The case in Ankara against the Republican People’s Party (CHP) and its chairman, Ozgur Ozel, was seen as a test of the country’s shaky balance between democracy and autocracy.
The court ruled that the case, which claimed irregularities in the 2023 CHP congress, no longer had any substance.
The court referred to the party having re-elected Ozel as leader in an extraordinary congress last month.
The verdict boosted Turkish assets, which had crashed in March when a separate court in Istanbul jailed pending trial the city’s mayor, Ekrem Imamoglu, the party’s presidential candidate and Erdogan’s chief political rival.
The main Borsa Istanbul index was up more than 4% after the verdict and the lira strengthened against the dollar.

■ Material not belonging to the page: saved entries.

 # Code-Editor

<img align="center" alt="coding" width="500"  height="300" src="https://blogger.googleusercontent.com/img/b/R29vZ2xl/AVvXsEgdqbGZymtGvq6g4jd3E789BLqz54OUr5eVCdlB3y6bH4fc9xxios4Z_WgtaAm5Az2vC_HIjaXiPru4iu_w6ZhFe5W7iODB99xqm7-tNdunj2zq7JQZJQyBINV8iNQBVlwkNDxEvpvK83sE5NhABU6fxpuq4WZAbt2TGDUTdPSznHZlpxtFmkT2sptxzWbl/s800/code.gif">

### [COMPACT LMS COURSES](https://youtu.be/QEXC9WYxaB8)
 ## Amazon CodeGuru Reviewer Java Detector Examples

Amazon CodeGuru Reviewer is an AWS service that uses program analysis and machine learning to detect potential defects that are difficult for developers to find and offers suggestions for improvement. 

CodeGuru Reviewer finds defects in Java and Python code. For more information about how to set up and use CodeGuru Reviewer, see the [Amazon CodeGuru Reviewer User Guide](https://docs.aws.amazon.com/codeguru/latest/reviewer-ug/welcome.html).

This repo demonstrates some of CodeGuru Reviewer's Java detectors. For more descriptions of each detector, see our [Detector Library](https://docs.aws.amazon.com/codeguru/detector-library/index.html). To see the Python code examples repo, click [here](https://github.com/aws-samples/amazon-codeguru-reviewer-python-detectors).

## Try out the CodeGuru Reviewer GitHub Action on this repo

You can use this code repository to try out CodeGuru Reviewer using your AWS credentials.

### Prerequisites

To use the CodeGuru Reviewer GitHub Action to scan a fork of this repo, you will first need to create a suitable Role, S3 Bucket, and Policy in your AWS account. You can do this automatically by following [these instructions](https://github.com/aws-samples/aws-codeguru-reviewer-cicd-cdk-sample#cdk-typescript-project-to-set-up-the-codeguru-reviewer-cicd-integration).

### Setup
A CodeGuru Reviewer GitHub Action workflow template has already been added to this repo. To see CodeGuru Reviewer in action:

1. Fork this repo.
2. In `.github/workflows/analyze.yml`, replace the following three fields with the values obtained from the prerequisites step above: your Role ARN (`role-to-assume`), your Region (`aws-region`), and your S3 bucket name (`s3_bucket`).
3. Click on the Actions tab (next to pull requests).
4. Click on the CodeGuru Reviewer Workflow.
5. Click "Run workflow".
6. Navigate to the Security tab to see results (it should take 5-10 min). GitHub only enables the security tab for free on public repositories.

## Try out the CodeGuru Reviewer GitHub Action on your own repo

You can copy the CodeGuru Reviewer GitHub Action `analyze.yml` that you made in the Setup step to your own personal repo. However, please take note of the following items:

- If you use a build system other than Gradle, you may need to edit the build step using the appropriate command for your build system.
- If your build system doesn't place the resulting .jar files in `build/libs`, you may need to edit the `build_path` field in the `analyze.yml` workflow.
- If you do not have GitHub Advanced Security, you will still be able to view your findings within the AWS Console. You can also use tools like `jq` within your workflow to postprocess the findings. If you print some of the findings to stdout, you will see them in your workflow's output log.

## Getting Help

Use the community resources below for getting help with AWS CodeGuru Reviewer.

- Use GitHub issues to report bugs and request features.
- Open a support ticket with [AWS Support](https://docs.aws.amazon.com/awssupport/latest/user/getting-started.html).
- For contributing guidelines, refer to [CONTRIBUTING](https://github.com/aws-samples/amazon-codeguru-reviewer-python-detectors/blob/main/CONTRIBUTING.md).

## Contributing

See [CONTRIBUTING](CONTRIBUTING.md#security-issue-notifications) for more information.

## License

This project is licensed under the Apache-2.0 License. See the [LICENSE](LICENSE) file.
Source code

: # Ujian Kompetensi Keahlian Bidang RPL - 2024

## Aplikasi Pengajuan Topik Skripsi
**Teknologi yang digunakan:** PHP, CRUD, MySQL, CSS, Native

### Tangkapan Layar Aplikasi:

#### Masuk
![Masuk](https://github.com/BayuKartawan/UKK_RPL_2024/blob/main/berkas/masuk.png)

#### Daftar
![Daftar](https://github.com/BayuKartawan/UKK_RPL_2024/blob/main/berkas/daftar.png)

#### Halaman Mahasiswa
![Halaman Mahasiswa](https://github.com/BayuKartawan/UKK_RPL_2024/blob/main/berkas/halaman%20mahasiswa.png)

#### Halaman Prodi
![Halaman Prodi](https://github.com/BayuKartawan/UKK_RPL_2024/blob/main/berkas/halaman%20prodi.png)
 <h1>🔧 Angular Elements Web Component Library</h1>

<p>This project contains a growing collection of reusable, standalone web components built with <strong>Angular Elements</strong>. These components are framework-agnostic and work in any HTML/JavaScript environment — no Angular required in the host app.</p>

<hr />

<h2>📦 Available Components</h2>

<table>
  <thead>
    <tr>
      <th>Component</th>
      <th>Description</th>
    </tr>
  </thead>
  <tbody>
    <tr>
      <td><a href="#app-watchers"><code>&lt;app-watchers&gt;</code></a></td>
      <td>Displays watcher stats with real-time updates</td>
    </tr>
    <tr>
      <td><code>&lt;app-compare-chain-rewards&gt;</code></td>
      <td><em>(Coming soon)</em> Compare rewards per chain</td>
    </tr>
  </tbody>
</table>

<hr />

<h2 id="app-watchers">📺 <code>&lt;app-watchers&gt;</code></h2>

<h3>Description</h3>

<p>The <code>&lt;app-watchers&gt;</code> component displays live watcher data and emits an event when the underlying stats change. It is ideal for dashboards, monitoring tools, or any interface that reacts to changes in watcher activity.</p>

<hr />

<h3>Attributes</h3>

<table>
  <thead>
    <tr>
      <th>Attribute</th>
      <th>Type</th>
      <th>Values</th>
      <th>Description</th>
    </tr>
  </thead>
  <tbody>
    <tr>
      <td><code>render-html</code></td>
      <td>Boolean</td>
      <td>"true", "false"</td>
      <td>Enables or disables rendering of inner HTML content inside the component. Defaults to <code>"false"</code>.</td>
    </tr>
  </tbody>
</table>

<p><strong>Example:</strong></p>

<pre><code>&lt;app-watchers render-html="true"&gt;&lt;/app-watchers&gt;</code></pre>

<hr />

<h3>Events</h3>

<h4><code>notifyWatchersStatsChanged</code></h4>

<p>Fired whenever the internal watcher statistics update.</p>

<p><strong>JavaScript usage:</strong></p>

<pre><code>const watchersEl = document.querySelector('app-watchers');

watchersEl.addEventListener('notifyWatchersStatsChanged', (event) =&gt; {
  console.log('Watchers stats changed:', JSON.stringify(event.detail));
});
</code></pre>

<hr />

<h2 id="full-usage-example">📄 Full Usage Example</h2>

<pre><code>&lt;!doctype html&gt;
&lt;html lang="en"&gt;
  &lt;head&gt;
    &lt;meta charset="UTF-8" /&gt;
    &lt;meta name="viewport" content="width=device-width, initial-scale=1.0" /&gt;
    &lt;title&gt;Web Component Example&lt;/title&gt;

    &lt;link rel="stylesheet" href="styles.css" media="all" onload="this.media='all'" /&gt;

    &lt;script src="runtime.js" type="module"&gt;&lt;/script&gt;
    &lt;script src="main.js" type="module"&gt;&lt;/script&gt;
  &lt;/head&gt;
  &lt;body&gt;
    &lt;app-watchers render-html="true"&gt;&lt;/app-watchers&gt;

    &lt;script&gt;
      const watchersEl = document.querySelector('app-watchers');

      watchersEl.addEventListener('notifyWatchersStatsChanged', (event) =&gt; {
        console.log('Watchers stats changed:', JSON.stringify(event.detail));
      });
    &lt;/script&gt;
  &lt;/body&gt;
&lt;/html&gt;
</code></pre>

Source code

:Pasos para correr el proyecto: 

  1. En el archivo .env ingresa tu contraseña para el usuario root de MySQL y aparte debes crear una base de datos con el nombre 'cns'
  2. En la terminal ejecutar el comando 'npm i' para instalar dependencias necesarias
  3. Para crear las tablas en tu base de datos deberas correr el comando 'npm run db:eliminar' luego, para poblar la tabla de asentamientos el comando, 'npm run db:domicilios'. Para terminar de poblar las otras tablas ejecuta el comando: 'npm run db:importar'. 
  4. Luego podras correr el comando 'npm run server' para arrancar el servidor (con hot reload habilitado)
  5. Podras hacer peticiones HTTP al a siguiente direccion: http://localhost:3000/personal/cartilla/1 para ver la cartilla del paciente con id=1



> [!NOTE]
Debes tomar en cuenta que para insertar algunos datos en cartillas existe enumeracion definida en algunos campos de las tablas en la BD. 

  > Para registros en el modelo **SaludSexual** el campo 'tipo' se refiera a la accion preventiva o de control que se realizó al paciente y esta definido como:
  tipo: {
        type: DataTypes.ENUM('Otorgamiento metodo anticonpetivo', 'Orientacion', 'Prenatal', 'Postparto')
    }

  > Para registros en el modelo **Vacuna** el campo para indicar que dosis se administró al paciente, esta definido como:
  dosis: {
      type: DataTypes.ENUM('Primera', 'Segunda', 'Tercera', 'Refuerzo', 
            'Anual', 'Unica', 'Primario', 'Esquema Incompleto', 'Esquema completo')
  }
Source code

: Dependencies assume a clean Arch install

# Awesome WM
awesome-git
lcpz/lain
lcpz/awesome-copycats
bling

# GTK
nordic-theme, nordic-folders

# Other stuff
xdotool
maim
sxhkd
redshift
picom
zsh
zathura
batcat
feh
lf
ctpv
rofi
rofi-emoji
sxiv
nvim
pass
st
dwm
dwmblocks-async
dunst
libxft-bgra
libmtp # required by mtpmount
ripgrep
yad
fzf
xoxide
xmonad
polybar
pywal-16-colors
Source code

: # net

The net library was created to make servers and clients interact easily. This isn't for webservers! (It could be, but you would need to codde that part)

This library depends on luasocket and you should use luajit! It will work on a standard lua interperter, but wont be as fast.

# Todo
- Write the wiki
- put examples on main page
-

Ozel in spotlight after istanbul mayor’s arrest
Ozel, 51, the CHP’s combative and hoarse-voiced leader, has risen to prominence since Imamoglu’s arrest, leading dozens of big anti-government street rallies.
Had the court ruled to oust Ozel, who was first elected leader at that 2023 congress, it could have thrown the opposition into further disarray and infighting and boosted Erdogan’s chances of extending his 22-year rule of the big Nato member country and major emerging market economy.
The centrist CHP, which denied the charges against it, is level with Erdogan’s Islamic-rooted, conservative AK party (AKP) in polls.
The next presidential election is set for 2028 but would need to come earlier if Erdogan aims to run again, given that he faces a term limit.
Separately, hundreds of CHP members and elected leaders, including Imamoglu, face an array of corruption-related charges in a broader, ongoing crackdown that it calls politicised and anti-democratic.
Erdogan’s government rejects this, saying the judiciary is independent.